In Dinosaur Heaven, there are no tears for us. The ankylosaurus is not grieved to see us heading to ecological catastrophe. Just the opposite. He's rooting for it.
Don't you understand, they want to see us fail. They've watched us unearth their bones and assemble them in our natural history museums, make plastic models of them for our children to play with, make movies and books about them. We always thought, "Dinosaurs are so neat!" We thought we were paying them tribute. But the dinosaurs in heaven don't see it that way. To them it was just another way of pointing out they're extinct and we're not. Every time they saw a six-year-old with a dinosaur pop-up book, it was like we were saying, "Losers!" All the diplodici and stegosauri tried to act like it didn't hurt.
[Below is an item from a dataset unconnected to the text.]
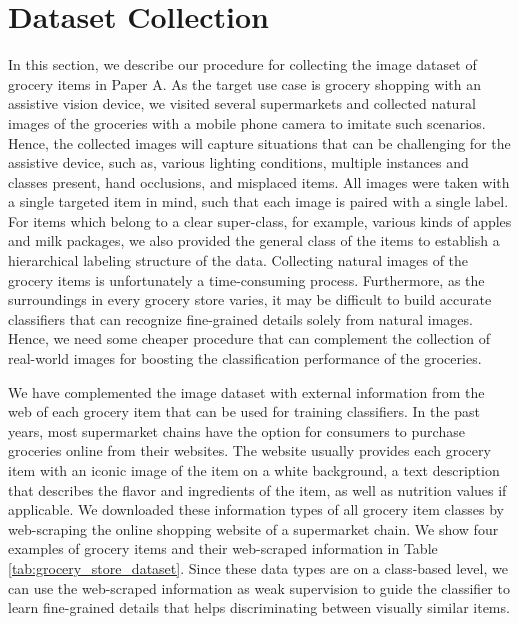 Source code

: \section{Dataset Collection}\label{chap3:sec:dataset_collection}
In this section, we describe our procedure for collecting the image dataset of grocery items in Paper A. As the target use case is grocery shopping with an assistive vision device, we visited several supermarkets and collected natural images of the groceries with a mobile phone camera to imitate such scenarios. Hence, the collected images will capture situations that can be challenging for the assistive device, such as, various lighting conditions, multiple instances and classes present, hand occlusions, and misplaced items. All images were taken with a single targeted item in mind, such that each image is paired with a single label. For items which belong to a clear super-class, for example, various kinds of apples and milk packages, we also provided the general class of the items to establish a hierarchical labeling structure of the data. Collecting natural images of the grocery items is unfortunately a time-consuming process. Furthermore, as the surroundings in every grocery store varies, it may be difficult to build accurate classifiers that can recognize fine-grained details solely from natural images. Hence, we need some cheaper procedure that can complement the collection of real-world images for boosting the classification performance of the groceries. 

We have complemented the image dataset with external information from the web of each grocery item that can be used for training classifiers. In the past years, most supermarket chains have the option for consumers to purchase groceries online from their websites. The website usually provides each grocery item with an iconic image of the item on a white background, a text description that describes the flavor and ingredients of the item, as well as nutrition values if applicable. We downloaded these information types of all grocery item classes by web-scraping the online shopping website of a supermarket chain. We show four examples of grocery items and their web-scraped information in Table \ref{tab:grocery_store_dataset}. Since these data types are on a class-based level, we can use the web-scraped information as weak supervision to guide the classifier to learn fine-grained details that helps discriminating between visually similar items.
But it did. It hurt.
But now the shoe is on the other foot.
What makes it especially sweet is one of the agents of our destruction is fossil fuels. The triceratops laughs thinking that his decomposed remains provided the petroleum with which we are destroying the planet. This is not strictly true; fossil fuels were formed 300 hundred million years ago, and dinosaurs didn't appear until about seventy million years after that, but the triceratops doesn't know that, because it never went to school.
So there's nothing to spoil the irony for all the dinosaurs in Dinosaur Heaven.